Gene Expression Profiling of the Clinical Significant CD57+CD8+ Cytotoxic T Cell Expansions in Patients with Waldenstrom’s Macroglobulinemia.

Previous studies have suggested that expanded T-cell clones are found in the blood of 59% of patients with multiple myeloma. These expanded T-cell clones are associated with prolonged overall survival and thus it has been suggested that they may have anti-tumor activity. We have previously reported similar T-cell clones exist in the peripheral blood of patients with Waldenstrom’s Macroglobulinemia (WM) by using flow cytometry to determine the T cell receptor (TCR) Vβ repertoire. Expanded T-cell clones were detected in 9 of 15 (60%) patient samples. Of the nine patients with TCR Vβ clones, four patients had multiple clones. The TCR Vβ clones were not identical, representing a variety of families across the TCR Vβ repertoire. We have previously found that while the TCRVβ+CD8+CD57 negative subset represents polyclonal populations, the CD57 positive subset represents either monoclonal or biclonal populations. By comparing the genetic profiling of these two subsets from a statistically significant gene list, two genes have been found to be highly upregulated in the CD57 negative polyclonal subset.

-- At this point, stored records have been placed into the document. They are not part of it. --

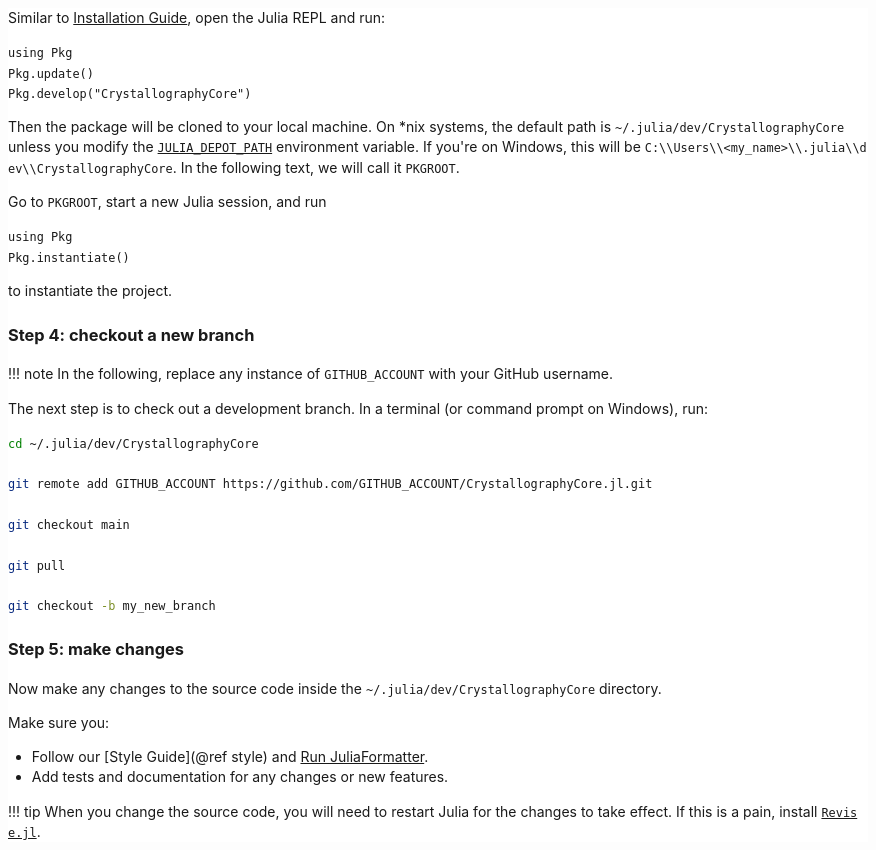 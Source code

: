 Similar to [Installation Guide](@ref), open the Julia REPL and run:

```@repl
using Pkg
Pkg.update()
Pkg.develop("CrystallographyCore")
```

Then the package will be cloned to your local machine. On *nix systems, the default path is
`~/.julia/dev/CrystallographyCore` unless you modify the
[`JULIA_DEPOT_PATH`](http://docs.julialang.org/en/v1/manual/environment-variables/#JULIA_DEPOT_PATH-1)
environment variable. If you're on
Windows, this will be `C:\\Users\\<my_name>\\.julia\\dev\\CrystallographyCore`.
In the following text, we will call it `PKGROOT`.

Go to `PKGROOT`, start a new Julia session, and run

```@repl
using Pkg
Pkg.instantiate()
```

to instantiate the project.

### Step 4: checkout a new branch

!!! note
    In the following, replace any instance of `GITHUB_ACCOUNT` with your GitHub
    username.

The next step is to check out a development branch. In a terminal (or command
prompt on Windows), run:

```bash
cd ~/.julia/dev/CrystallographyCore

git remote add GITHUB_ACCOUNT https://github.com/GITHUB_ACCOUNT/CrystallographyCore.jl.git

git checkout main

git pull

git checkout -b my_new_branch
```

### Step 5: make changes

Now make any changes to the source code inside the `~/.julia/dev/CrystallographyCore`
directory.

Make sure you:

- Follow our [Style Guide](@ref style) and [Run JuliaFormatter](@ref).
- Add tests and documentation for any changes or new features.

!!! tip
    When you change the source code, you will need to restart Julia for the
    changes to take effect. If this is a pain, install
    [`Revise.jl`](https://github.com/timholy/Revise.jl).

These two genes are i.) SESN3, a member in the Sorting Nexin (SNX) protein family which is implicated in regulating membrane traffic capable of interaction with phosphatidylinositol-3-phosphate (10.4 fold, p=0.0241); ii.) Epstein-Barr virus induced gene 2 (lymphocyte-specific G protein-coupled receptor) EBI2 (7.4 fold, p=0.0207): This finding is in contrast to previous report that EBI2 is expressed in B-lymphocyte cell lines and in lymphoid tissues but not in T-lymphocyte cell lines or peripheral blood T lymphocytes. For the CD57 positive clonal T cell expansions, consistent with our previous reports, CD28 expression was found to be down regulated by 2.6 fold. There are two genes found to be highly upregulated. They are i.) Granzyme B (4.3 fold, p=0.0337) also called Cytotoxic T-lymphocyte proteinase 2. This enzyme is necessary for target cell lysis in cell-mediated immune responses through caspase-dependent apoptosis; ii.) Granzyme H, also called Cytotoxic T-lymphocyte proteinase and probably necessary for target cell lysis in cell-mediated immune responses. In summary, we have shown that CD57 positive clonal T cell populations exist in some patients with WM. Importantly, microarray results have indicated some genes and proteins that may related to better patients survival as previously demonstrated in patients with Multiple Myeloma.